- Saved entries -
⟨
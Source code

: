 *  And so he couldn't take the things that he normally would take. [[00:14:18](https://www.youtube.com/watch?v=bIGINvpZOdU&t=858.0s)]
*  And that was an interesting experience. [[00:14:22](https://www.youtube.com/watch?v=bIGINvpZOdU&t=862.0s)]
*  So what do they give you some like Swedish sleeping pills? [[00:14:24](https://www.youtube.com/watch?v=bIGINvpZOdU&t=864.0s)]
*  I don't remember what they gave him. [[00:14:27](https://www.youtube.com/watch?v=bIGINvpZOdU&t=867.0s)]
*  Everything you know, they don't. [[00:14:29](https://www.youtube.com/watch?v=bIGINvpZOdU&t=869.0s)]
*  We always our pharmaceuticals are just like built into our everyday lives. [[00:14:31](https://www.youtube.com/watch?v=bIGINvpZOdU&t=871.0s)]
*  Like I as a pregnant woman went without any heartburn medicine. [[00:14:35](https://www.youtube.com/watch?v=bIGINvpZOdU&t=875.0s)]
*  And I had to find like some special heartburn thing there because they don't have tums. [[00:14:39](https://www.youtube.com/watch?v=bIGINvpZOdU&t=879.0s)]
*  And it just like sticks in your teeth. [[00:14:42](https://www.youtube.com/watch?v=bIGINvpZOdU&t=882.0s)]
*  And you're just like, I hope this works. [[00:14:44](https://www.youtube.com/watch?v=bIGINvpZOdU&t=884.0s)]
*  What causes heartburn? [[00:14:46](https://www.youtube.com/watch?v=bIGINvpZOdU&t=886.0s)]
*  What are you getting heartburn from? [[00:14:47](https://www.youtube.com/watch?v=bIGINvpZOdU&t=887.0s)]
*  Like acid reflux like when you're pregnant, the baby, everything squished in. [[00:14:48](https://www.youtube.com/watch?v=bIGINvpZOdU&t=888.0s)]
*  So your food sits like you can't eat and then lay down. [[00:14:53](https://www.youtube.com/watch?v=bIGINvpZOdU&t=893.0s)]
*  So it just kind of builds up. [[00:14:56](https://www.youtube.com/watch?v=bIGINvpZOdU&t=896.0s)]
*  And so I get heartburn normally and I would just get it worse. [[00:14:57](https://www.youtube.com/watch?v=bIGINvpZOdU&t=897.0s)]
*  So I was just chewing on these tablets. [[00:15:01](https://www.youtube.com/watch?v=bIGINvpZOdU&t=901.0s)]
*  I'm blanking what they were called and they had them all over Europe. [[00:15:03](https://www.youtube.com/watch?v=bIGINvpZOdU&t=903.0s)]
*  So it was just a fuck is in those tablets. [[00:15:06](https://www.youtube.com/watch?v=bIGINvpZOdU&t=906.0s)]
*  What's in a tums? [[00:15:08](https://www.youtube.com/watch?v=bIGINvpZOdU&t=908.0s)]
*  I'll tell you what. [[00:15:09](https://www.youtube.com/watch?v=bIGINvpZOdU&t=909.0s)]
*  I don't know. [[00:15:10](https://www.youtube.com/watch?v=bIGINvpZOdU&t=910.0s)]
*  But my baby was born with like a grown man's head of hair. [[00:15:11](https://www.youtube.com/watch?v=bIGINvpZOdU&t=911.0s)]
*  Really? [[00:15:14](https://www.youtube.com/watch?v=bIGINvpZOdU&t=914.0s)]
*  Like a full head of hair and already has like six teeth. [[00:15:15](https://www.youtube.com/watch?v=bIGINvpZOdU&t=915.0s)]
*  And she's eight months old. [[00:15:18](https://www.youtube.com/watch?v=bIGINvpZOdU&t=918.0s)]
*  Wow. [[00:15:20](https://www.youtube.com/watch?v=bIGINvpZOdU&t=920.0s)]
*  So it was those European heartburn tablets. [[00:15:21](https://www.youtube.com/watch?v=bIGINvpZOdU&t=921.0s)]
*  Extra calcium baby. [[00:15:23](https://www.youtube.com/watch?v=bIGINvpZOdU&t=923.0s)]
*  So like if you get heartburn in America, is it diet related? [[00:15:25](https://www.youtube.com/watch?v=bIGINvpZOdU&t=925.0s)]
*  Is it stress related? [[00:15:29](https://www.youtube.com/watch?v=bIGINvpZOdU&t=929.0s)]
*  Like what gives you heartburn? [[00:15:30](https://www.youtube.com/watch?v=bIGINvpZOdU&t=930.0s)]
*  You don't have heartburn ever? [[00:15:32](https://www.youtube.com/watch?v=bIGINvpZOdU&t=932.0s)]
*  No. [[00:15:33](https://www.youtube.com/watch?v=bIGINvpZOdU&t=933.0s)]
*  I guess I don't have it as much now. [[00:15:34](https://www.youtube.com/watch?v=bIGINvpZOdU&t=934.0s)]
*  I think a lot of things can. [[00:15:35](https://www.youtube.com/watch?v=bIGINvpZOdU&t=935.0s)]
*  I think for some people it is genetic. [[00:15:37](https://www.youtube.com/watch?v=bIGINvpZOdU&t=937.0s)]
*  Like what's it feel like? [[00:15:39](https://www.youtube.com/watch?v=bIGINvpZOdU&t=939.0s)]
⟩
- PROBLEM TO WORK ON -
In the answer, the lines from the first line of the data above through the line containing "I don't remember" must appear exactly as written, with nothing else.

- SOLVED EXERCISE -
Source code

: *  And so he couldn't take the things that he normally would take. [[00:14:18](https://www.youtube.com/watch?v=bIGINvpZOdU&t=858.0s)]
*  And that was an interesting experience. [[00:14:22](https://www.youtube.com/watch?v=bIGINvpZOdU&t=862.0s)]
*  So what do they give you some like Swedish sleeping pills? [[00:14:24](https://www.youtube.com/watch?v=bIGINvpZOdU&t=864.0s)]
*  I don't remember what they gave him. [[00:14:27](https://www.youtube.com/watch?v=bIGINvpZOdU&t=867.0s)]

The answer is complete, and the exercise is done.